_REQUIRED WORK_
Lines of the data that contain the word "Right" are the ones to copy.

+---+

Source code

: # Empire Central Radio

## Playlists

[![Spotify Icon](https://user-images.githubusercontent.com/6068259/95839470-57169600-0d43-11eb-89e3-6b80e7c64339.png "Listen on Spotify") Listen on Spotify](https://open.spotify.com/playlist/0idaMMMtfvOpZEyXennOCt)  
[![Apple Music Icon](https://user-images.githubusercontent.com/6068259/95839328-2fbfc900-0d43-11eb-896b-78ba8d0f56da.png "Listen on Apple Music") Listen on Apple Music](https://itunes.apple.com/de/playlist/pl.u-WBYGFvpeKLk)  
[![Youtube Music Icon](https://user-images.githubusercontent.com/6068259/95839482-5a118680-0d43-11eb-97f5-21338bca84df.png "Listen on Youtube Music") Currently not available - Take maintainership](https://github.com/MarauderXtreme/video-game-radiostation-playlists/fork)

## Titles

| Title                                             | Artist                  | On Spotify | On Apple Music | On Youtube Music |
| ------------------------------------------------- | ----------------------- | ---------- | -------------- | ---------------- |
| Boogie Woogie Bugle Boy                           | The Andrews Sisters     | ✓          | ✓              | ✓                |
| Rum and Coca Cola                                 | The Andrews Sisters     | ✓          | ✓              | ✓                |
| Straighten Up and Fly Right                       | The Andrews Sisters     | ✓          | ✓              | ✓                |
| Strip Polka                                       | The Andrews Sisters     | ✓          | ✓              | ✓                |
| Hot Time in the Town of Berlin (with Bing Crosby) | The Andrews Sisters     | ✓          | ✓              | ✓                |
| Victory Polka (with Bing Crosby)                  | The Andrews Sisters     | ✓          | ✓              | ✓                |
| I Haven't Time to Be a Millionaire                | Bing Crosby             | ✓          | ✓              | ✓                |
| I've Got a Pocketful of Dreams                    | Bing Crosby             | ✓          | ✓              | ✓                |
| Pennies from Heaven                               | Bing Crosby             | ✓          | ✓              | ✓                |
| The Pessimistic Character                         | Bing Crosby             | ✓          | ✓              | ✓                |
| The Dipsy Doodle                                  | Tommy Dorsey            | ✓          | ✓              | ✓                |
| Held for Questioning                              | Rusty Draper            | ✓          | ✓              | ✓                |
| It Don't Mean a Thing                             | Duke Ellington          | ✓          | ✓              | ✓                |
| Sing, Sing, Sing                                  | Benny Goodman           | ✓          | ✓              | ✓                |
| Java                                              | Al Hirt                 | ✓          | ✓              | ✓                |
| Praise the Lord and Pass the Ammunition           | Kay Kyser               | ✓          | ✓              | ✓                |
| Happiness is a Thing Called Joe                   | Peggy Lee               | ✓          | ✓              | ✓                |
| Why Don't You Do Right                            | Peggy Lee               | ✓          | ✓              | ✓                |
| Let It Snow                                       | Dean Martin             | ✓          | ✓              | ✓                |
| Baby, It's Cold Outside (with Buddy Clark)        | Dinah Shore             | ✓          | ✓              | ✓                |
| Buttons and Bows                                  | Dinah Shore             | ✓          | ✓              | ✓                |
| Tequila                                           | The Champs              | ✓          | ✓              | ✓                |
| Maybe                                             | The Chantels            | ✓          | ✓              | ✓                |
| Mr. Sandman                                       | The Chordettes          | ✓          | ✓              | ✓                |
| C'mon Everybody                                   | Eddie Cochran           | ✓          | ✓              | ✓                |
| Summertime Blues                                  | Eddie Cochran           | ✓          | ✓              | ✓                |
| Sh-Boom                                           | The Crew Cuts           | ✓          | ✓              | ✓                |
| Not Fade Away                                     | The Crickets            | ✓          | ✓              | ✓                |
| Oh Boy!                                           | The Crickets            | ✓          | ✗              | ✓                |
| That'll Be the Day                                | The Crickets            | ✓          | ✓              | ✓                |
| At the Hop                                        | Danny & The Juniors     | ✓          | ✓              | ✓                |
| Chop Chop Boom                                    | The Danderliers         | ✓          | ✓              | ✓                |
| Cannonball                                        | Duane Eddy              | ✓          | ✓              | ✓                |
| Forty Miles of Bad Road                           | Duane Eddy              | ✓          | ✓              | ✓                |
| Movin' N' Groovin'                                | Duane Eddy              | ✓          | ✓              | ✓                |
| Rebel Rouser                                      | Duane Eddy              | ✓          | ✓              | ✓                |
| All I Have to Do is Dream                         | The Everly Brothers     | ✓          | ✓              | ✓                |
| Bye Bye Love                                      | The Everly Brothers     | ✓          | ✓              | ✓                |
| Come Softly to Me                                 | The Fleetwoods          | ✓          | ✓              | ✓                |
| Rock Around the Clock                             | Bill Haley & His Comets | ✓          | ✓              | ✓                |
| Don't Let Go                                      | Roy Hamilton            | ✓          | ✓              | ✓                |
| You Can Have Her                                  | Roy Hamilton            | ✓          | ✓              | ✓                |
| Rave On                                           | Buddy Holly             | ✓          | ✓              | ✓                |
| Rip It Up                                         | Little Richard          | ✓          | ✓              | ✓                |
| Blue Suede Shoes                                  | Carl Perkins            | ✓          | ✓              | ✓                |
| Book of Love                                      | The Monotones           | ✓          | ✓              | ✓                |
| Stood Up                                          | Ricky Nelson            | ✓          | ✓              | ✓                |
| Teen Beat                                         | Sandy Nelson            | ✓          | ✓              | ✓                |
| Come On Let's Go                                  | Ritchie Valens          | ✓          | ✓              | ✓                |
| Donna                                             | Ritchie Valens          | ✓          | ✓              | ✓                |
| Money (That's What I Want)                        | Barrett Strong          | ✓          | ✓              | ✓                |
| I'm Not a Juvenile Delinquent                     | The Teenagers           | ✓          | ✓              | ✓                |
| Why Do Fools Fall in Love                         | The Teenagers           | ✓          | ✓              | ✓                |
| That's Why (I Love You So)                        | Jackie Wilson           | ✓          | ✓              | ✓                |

+---+

_REPLY_
| Straighten Up and Fly Right                       | The Andrews Sisters     | ✓          | ✓              | ✓                |
| Why Don't You Do Right                            | Peggy Lee               | ✓          | ✓              | ✓                |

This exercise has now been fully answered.